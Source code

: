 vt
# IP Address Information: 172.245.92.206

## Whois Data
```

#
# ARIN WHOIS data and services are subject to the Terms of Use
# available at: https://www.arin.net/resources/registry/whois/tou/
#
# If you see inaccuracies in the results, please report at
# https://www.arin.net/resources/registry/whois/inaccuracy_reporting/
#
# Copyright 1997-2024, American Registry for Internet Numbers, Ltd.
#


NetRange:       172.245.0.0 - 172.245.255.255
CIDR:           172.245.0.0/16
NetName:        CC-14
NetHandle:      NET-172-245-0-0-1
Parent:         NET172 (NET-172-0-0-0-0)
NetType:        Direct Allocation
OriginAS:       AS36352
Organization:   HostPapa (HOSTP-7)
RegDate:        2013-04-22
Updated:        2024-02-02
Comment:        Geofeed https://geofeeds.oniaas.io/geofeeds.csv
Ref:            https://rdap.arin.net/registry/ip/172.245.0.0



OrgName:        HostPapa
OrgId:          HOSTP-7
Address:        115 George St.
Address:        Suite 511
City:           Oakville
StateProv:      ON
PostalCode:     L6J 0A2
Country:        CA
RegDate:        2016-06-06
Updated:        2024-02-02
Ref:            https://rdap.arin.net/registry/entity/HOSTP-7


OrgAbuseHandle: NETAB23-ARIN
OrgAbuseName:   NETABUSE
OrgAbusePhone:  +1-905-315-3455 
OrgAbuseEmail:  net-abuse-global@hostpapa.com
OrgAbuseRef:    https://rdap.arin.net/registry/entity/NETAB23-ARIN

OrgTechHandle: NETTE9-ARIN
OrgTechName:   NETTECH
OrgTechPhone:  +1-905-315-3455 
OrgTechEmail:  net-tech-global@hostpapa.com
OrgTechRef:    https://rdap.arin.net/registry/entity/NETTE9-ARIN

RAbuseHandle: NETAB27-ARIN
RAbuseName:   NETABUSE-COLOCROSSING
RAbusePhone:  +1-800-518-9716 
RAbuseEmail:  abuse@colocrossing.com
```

**EXERCISE REQUIREMENTS:** For the string "Address", search the preceding data and copy every line that includes it.

**SOLUTION BELOW:**
# IP Address Information: 172.245.92.206
Address:        115 George St.
Address:        Suite 511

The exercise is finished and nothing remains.